Election guru Nate Silver accuses pollsters of putting ‘finger on the scale,’ lying to keep presidential race close
Polling guru Nate Silver lashed out at other survey junkies in his field for “cheating” in the final stretch of the 2024 presidential election — accusing them of recycling some results to keep the race between Donald Trump and Kamala Harris close.
The FiveThirtyEight founder said irresponsible pollsters were “herding” their numbers, or using past results to affect current ones, to keep Vice President Harris and former President Trump within a point or two of each other each time.
“I kind of trust pollsters less,” Silver said on his podcast, name-checking Emerson College. “They all, every time a pollster [says] ‘Oh, every state is just plus-one, every single state’s a tie,’ no! You’re f–king herding! You’re cheating! You’re cheating!” he fumed.
“Your numbers aren’t all going to come out at exactly one-point leads when you’re sampling 800 people over dozens of surveys,” Silver vented.

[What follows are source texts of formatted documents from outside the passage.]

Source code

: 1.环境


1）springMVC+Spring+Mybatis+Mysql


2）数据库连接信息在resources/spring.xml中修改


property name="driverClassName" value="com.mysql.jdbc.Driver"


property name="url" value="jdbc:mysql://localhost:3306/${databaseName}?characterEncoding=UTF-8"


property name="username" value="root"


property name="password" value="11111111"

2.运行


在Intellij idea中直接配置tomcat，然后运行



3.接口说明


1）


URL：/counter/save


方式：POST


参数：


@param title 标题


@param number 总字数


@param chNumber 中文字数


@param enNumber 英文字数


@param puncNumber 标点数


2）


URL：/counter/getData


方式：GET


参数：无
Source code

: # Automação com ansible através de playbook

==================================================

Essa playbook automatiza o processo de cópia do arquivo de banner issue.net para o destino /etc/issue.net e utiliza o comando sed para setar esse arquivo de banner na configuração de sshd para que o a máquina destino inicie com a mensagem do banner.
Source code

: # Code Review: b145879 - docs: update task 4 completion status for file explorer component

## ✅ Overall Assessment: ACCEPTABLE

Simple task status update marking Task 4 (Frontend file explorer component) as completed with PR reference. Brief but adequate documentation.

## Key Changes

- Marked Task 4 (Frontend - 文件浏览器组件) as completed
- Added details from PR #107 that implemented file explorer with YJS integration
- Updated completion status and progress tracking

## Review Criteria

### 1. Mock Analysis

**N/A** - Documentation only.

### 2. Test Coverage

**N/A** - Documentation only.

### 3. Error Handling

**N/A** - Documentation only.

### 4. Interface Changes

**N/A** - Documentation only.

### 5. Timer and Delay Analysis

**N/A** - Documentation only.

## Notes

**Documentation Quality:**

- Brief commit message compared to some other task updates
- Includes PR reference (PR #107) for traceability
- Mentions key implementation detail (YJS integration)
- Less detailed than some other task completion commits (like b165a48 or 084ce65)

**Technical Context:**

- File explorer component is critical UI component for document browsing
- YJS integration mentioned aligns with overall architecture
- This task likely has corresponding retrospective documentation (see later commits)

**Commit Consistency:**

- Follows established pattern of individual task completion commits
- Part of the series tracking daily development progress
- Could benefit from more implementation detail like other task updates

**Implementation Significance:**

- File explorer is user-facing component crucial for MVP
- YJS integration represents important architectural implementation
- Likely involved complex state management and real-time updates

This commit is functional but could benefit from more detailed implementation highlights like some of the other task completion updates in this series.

“You are lying! You’re putting your f–king finger on the scale!'”
Silver’s own vaunted model puts Trump ahead of Harris, 55% to 45%, as voters prepare to head to the polls in just three days.
His scorn also extended to “all these GOP-leaning firms” showing the former president narrowly ahead each time to project that they’re “not going out too far on a limb.”
“If a pollster never publishes any numbers that surprises you, then it has no value,” he said.
Silver blasted most other pollsters except for the New York Times, saying the rest were “just f–king punting on this election for the most part.”
“But look, all seven swing states are still polling within it looks like a point and a half here,” he hedged.
“It doesn’t take a genius to know that if every swing state is a tie, that the overall forecast is a tie.”
Trump, 78, is currently leading Harris, 60, in both the national (+0.3%) and swing-state (+0.9%) averages of recent polls aggregated by RealClearPolitics.
The two were deadlocked in the final New York Times/Siena College poll earlier this month at 48%.
Silver was slightly less data-driven in a recent Times op-ed on the contest, in which
he admitted his “gut says” Trump will win.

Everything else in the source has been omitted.